(Source texts of formatted documents)
Start of Block

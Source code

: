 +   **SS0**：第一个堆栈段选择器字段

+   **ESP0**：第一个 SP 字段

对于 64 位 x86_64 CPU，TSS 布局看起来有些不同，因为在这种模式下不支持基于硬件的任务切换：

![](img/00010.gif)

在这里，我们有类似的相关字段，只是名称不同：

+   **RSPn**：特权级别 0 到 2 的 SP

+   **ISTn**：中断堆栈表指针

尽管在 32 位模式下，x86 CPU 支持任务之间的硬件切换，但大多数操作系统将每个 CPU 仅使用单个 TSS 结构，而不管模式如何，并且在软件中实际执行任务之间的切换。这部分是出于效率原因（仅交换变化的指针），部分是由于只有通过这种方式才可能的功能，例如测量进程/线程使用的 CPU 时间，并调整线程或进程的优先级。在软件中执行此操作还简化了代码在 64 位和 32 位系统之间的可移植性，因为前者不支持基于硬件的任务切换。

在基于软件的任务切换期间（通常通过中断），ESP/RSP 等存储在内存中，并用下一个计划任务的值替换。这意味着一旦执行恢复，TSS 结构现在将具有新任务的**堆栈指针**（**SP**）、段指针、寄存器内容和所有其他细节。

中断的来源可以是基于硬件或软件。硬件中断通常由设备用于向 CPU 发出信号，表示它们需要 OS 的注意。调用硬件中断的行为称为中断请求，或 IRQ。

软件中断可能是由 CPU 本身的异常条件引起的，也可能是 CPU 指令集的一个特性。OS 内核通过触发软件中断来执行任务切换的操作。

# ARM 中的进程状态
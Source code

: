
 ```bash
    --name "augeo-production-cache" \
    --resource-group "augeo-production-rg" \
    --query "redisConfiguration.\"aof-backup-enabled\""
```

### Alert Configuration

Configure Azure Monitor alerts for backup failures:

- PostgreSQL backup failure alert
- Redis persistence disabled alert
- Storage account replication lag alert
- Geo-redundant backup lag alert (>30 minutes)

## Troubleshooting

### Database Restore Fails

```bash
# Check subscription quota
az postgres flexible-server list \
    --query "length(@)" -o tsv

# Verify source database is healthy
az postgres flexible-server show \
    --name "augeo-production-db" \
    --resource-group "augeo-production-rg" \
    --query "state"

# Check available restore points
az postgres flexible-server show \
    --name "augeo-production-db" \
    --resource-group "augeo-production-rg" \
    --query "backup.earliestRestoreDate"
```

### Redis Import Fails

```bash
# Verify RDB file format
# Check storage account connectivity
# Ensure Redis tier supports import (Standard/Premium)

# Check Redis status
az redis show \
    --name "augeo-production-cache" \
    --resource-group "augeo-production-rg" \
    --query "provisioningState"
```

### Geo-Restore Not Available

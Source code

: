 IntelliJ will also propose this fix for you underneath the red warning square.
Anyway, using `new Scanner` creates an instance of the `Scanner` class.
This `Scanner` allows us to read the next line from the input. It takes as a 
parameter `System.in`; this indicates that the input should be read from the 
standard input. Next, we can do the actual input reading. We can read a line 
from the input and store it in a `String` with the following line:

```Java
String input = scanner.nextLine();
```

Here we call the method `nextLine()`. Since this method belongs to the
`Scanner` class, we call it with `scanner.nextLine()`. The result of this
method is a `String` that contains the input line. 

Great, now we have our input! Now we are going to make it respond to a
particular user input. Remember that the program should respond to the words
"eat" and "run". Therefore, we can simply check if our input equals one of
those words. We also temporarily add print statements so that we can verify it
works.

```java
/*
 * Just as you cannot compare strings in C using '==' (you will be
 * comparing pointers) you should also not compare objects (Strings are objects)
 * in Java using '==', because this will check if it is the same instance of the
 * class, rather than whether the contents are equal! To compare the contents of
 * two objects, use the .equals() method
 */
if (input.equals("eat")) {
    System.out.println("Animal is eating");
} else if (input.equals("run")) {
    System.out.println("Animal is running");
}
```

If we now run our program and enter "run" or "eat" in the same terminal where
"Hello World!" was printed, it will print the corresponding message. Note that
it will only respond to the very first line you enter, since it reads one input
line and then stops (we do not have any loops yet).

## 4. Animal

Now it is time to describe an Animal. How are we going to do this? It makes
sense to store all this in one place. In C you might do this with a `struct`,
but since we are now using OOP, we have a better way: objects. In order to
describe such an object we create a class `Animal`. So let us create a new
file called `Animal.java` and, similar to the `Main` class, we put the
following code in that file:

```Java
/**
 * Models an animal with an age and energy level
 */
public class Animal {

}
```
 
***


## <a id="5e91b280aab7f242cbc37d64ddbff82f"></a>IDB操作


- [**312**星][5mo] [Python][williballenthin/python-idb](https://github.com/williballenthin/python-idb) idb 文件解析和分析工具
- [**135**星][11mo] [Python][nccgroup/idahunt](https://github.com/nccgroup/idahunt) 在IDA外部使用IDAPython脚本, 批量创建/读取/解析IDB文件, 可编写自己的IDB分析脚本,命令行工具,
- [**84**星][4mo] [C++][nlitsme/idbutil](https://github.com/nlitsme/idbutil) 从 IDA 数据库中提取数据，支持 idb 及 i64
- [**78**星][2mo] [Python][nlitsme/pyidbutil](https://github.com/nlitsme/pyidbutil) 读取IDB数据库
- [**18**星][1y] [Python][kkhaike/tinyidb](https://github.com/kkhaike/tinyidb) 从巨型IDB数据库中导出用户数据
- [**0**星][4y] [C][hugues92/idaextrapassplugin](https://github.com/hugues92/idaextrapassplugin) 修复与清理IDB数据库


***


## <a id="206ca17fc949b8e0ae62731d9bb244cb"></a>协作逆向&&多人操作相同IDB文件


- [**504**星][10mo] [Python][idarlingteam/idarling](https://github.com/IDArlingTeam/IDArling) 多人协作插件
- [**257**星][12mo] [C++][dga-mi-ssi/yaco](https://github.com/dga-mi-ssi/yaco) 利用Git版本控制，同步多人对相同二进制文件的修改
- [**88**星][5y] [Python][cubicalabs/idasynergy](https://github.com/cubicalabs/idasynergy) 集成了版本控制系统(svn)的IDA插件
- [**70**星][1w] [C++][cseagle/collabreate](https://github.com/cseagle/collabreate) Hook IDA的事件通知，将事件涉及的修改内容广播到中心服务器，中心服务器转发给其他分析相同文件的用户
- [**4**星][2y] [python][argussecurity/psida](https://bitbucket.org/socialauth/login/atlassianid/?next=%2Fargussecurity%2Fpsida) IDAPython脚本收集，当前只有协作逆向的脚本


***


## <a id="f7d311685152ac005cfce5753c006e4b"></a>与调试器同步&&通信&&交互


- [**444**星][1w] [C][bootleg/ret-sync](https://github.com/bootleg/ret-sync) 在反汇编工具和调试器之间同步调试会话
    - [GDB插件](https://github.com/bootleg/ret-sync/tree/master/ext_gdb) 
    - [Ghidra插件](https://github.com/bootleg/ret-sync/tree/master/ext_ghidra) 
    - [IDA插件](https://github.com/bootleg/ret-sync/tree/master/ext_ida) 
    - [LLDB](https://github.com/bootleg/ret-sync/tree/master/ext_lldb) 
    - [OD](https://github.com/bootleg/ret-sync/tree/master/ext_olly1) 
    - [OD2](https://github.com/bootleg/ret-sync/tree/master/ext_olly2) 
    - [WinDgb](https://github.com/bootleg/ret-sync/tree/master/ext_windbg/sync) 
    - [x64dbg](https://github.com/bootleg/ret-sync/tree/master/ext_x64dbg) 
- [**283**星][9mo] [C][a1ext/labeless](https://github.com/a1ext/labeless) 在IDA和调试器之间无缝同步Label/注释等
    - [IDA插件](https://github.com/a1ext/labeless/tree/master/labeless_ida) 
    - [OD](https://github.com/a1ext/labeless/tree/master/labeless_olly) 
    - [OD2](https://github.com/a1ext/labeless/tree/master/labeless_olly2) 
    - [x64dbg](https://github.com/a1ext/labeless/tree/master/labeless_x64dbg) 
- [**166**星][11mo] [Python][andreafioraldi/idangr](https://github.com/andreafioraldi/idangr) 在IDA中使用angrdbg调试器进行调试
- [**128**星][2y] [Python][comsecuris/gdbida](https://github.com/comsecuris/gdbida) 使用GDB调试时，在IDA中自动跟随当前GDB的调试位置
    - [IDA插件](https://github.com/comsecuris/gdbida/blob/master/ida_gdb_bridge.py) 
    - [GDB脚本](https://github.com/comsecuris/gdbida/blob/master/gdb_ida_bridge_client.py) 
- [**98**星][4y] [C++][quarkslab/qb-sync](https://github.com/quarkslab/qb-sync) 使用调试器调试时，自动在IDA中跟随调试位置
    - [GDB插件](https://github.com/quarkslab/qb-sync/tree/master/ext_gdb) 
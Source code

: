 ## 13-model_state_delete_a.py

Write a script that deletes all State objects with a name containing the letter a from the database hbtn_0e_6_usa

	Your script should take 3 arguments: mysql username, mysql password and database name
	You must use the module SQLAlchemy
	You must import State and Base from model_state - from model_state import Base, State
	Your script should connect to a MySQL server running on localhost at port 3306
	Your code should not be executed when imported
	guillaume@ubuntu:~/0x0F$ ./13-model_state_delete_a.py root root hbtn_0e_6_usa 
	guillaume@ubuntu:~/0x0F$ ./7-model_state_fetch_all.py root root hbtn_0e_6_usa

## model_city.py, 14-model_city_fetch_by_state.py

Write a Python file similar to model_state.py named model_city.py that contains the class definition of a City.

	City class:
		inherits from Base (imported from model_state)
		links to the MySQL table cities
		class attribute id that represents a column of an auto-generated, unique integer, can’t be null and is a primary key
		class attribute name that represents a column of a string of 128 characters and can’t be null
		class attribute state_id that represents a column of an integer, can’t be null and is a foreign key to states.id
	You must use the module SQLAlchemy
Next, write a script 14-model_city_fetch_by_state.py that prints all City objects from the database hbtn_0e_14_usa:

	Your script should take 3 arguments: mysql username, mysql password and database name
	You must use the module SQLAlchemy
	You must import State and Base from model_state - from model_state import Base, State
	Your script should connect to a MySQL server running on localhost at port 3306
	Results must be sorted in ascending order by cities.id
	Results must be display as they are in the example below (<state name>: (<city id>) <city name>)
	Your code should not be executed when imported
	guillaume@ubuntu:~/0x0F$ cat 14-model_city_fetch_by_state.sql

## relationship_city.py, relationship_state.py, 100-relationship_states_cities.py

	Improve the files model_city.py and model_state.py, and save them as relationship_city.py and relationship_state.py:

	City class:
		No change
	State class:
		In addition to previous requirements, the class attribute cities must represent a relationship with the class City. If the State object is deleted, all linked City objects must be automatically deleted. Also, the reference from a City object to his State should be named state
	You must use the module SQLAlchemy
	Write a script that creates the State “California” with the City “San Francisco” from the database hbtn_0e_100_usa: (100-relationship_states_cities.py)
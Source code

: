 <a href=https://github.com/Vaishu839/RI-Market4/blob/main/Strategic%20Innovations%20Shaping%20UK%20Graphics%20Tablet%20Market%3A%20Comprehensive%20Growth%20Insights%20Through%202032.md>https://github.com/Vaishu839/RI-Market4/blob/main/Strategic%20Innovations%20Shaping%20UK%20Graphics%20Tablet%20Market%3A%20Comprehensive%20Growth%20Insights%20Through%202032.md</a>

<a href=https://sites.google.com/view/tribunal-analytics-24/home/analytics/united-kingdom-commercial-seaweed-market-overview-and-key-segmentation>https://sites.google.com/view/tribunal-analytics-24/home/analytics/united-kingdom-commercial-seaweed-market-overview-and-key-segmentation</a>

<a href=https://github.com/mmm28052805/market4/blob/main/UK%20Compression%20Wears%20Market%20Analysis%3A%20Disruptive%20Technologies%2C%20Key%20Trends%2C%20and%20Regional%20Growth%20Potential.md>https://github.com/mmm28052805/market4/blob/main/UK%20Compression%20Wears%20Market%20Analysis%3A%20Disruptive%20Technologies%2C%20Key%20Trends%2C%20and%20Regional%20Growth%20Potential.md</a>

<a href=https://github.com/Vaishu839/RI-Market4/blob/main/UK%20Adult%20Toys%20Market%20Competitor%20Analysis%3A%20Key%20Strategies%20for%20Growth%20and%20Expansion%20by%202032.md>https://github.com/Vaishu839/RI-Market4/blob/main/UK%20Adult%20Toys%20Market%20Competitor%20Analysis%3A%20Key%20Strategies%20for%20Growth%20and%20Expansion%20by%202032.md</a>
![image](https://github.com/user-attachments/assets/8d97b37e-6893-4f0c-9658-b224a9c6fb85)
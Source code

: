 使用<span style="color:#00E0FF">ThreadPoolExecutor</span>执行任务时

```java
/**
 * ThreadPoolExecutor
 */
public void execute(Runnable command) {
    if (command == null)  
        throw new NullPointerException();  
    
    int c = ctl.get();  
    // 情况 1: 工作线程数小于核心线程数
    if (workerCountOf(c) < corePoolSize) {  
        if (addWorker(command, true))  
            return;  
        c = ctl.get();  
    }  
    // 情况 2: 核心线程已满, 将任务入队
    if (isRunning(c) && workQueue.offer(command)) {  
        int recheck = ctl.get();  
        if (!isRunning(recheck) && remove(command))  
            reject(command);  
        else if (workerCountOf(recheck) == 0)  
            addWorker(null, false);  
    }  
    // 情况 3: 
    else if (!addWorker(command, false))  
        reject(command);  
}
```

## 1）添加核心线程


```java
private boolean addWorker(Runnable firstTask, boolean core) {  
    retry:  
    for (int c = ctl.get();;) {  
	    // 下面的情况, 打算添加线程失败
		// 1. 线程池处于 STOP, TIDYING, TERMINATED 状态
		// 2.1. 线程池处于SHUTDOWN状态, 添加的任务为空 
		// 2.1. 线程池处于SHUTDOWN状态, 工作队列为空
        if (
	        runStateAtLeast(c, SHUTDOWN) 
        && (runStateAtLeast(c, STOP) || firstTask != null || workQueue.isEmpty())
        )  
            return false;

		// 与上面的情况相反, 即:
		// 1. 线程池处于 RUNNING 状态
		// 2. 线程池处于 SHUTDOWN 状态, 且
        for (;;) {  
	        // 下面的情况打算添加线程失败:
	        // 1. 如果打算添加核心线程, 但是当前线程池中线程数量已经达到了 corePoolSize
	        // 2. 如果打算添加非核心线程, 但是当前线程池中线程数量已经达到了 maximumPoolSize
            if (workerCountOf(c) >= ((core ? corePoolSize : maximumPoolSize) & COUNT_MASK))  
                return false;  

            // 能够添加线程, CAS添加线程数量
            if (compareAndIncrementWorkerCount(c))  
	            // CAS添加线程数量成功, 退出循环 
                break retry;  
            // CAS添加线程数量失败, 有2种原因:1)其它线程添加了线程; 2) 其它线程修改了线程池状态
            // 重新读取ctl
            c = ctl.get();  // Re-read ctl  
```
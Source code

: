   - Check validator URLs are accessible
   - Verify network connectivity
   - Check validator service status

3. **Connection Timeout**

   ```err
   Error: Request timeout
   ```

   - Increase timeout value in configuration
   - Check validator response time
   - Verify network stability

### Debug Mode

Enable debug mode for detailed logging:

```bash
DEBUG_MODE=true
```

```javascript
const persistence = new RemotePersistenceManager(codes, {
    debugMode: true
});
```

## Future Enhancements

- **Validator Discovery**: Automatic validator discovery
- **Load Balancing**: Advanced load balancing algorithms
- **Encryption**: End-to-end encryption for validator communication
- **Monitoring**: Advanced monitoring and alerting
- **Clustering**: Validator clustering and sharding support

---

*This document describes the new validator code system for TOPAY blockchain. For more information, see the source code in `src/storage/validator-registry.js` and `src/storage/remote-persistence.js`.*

End of Block

Problem requirements: Scan the data, and report each line that uses the word "named".

Exercise answer:
Write a Python file similar to model_state.py named model_city.py that contains the class definition of a City.
		In addition to previous requirements, the class attribute cities must represent a relationship with the class City. If the State object is deleted, all linked City objects must be automatically deleted. Also, the reference from a City object to his State should be named state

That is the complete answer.